Sami Lakomäki is University Lecturer in Cultural Anthropology and Postdoctoral Researcher at the University of Oulu in Finland. This interview is based on his new book, Gathering Together: The Shawnee People through Diaspora and Nationhood, 1600–1870 (Yale University Press, August 2014).
SL: I worked on the book for a long time – it began as a Master’s thesis that grew into a doctoral dissertation that evolved into the book – and my reasons for writing changed along the way quite a bit. One might say that I started with a curiosity about a particular place and people, gradually became more interested in broader theoretical issues, and finally hoped (rather grandiosely) that my work might have some importance beyond the academia as well.
When I first started reading Native American history in the 1990s, maps depicting seventeenth-century North America often had the label “poorly known tribes of the Ohio Valley and the interior” spread across the east-central part of the continent. The Shawnee people, in particular, seemed to be very “poorly known” indeed. Many books on the Ohio Valley, the War of American Independence, and the Indian Removal mentioned them, sometimes even giving them an important role in the narrative, but with the exception of biographies of the famous early-nineteenth-century leaders, Tecumseh and Tenskwatawa, almost no one put the Shawnees at the center of the stage. I began to wonder what the history of the continent would look like if you placed the Shawnees at its core. What made this all the more intriguing was the mobility of the Shawnees: since the seventeenth century they have established communities across much of North America, from what is now southern Ontario to northern Mexico and from eastern Pennsylvania to Oklahoma. To me, it seemed important to investigate the Shawnee migrations in the context of European colonialism: how did European colonization and state-building produce Native migration and displacement? At the same time, I wished to understand how people experienced the mobility that imbued their lives and how they, as communities, dealt with it. And this made me think about nationhood and ties to place: how mobile and often widely scattered communities facing aggressive colonial empires might have conceptualized identity, belonging, and land rights? Finally, I hoped (and continue to hope) that writing about the history of Native nationhood, displacement, and land rights might encourage the readers, or some of them, to think what these issues could or should mean today and in the future.
JF: In 2 sentences, what is the argument of Gathering Together?
SL: Beginning in the seventeenth century, the Shawnee people developed two alternative strategies – dispersal and consolidation – to cope with the European colonization of North America.

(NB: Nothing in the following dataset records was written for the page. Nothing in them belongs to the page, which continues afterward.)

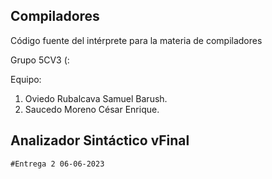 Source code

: ## Compiladores
Código fuente del intérprete para la materia de compiladores

Grupo 5CV3 (:

Equipo:

1) Oviedo Rubalcava Samuel Barush.
2) Saucedo Moreno César Enrique.

##  Analizador Sintáctico vFinal

    #Entrega 2 06-06-2023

These strategies were based on differing and continually evolving visions of community, nationhood, and space, reminding us how crucial it is to focus on Native American political philosophies and debates when seeking to understand both Native agency and Native-newcomer relations in North American history.
JF: Why do we need to read Gathering Together?
SL: Finns are culturally programmed never to promote their own work, but I’ll try my best. Partially because I am an outsider – neither an American nor a Native American – Gathering Together may help to look at North American history from a somewhat unusual angle and raise questions that have not been asked previously. Traditionally, scholars have narrated North American history as a story of Euroamerican nation-building and Native American disintegration. What I emphasize in the book is that Native peoples, too, built nations in the post-1492 North America and that their efforts to do so were informed by their own political ideologies and worldviews. In addition, what historians have interpreted as Native social disintegration often meant something completely different for the Indians, since their understandings of community, power, and peoplehood did not correspond to contemporary Euroamerican ones. Focusing on how the Shawnees envisioned their society and nation, how they debated over these visions both amongst themselves and with the colonists, and how their political ideas shaped their actions during the colonization of the continent, Gathering Together invites readers to see Native peoples as creative political thinkers and actors who constructed and contested complex and dynamic political philosophies and social orders.
JF: When and why did you decide to become an American historian?
SL: Actually, I am not an American historian at all. I was trained as a cultural anthropologist and currently I work in a cultural anthropology program. However, from early on I have been keenly interested in the intersections of anthropology and history – what some people call “ethnohistory” and others “historical anthropology.” While most cultural anthropologists concentrate on contemporary cultural and social phenomena, I have always felt that I cannot really understand what is going on today until I grasp the history behind it. What happens almost invariably is that trying to grasp that history takes up most of my time as a researcher – hence I write about the past to understand the present.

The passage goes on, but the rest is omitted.